This uncritical acceptance of the normative articulation between the nuclear family and reproductive practices is also found within the popular morality. In the next section this will be elaborated. What suffices to remark here, is that an historical appraisal on the matter reveals that this taken for granted normative articulation is itself a product of technological innovations and political decisions, namely, the industrial revolution and the bourgeoisie politics (Abelove 1992). The aim of the latter was to ‘civilise’ the unruly and amoral masses, concomitantly making them more docile and amenable to factory work. The nuclear family, where ideally women stayed at home with the kids, and fathers were made to feel an obligation to support their ‘dependants’, became a pivotal site in the creation of docile factory workers.

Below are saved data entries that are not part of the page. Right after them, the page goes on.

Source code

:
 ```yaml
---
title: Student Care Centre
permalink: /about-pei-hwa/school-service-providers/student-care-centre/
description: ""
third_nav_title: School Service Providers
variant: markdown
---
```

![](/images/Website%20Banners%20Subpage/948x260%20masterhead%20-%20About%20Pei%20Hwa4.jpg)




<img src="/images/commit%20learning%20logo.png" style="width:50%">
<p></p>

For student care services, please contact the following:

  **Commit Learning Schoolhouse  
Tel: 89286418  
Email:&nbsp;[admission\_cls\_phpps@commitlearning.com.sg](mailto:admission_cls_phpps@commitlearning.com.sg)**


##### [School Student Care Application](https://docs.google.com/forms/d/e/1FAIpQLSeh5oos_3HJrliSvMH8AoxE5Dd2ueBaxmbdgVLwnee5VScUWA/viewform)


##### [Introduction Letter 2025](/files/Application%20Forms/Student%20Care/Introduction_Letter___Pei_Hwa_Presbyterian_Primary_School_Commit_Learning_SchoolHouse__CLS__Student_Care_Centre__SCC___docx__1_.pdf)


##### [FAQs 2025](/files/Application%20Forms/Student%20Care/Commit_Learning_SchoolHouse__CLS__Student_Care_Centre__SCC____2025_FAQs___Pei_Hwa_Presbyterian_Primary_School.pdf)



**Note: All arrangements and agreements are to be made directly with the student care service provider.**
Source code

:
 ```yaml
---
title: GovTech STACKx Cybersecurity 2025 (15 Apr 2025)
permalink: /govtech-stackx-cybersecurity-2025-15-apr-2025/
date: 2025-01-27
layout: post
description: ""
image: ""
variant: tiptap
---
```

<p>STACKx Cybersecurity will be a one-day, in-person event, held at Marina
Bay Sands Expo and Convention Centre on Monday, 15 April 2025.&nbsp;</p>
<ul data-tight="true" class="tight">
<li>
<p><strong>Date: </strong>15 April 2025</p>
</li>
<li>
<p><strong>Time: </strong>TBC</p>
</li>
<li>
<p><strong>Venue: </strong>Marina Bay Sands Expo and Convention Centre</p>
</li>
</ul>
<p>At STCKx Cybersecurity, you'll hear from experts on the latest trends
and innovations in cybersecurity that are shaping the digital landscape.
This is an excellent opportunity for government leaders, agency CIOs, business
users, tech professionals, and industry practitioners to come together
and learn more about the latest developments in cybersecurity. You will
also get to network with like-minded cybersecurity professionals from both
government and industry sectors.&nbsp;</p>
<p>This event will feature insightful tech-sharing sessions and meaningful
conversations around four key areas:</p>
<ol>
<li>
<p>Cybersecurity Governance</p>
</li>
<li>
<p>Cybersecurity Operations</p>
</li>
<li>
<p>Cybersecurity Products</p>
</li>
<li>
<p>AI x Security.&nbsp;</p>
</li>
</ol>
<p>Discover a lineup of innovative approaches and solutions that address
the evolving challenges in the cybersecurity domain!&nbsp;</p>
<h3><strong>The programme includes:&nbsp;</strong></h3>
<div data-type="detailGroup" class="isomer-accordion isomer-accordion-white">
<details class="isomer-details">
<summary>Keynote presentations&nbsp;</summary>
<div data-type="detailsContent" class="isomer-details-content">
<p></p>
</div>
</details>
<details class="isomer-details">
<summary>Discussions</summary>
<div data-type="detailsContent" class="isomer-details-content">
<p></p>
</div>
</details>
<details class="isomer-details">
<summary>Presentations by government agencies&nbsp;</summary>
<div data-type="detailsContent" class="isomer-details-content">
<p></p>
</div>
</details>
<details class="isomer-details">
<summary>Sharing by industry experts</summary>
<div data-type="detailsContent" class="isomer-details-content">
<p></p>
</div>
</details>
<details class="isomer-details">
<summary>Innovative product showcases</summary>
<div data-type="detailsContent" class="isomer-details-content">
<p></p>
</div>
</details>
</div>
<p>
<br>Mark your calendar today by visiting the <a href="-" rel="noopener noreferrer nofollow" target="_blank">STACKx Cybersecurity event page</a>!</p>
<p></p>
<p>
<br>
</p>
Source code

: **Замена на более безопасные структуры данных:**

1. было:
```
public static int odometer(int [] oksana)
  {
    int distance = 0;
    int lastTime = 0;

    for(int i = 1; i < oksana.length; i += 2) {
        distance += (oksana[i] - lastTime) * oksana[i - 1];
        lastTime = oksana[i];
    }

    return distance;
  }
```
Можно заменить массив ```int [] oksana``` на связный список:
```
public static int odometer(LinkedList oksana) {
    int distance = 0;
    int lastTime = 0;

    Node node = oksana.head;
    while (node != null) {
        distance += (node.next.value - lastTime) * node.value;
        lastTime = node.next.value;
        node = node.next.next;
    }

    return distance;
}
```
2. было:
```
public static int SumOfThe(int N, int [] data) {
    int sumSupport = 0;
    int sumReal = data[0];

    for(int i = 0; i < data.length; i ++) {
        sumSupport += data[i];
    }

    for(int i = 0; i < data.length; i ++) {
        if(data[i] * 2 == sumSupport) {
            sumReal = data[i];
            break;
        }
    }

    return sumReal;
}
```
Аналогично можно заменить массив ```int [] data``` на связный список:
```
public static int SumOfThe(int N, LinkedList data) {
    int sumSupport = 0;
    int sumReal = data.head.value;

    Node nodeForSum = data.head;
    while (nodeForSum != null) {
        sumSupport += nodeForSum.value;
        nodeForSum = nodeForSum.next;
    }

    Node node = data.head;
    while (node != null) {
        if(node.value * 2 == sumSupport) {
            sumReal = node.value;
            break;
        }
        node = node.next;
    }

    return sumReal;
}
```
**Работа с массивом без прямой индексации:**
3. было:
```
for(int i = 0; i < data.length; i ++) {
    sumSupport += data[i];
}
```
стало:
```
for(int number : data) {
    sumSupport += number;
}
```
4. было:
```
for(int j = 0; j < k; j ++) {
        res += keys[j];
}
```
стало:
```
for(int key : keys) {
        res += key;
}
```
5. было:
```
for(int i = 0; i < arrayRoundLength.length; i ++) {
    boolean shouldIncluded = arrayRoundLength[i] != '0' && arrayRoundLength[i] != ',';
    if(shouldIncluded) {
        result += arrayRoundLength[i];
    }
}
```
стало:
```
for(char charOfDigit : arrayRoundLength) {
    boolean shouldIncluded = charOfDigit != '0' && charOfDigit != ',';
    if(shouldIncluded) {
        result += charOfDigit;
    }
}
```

What is argued is that the Warnock report obfuscated the link between technological innovations and the possibility, constitution, and dominance of certain family types (Strathern 1992). It is possible to postulate that there is an affinity between ARTs and the increasing flexibility or plurality in the area of work, leisure, and lifestyle practices. Had the Warnock report explicitly questioned where the dominant sentiment towards the nuclear family came from, how it arose, and the formative element of technological innovations therein, more light would have been shed on the increase of contestations by other kinship arrangements and the influence of ART herein. These family types could then be judged on their own merit. Unfortunately this was not the case.

The 1990 Act.

Sections of the 1990 Act that are pertinent to the case study will be discussed. As far as motherhood is concerned, §27 states:

(1) The woman who is carrying or has carried a child as a result of the placing in her of an embryo or of sperm and eggs, and no other woman, is to be treated as the mother of the child.
(2) Subsection (1) above does not apply to any child to the extent that the child is treated by virtue of adoption as not being the child of any person other than the adopter or adopters.
(3) Subsection (1) above applies whether the woman was in the United Kingdom or elsewhere at the time of the placing in her of the embryo or the sperm and eggs.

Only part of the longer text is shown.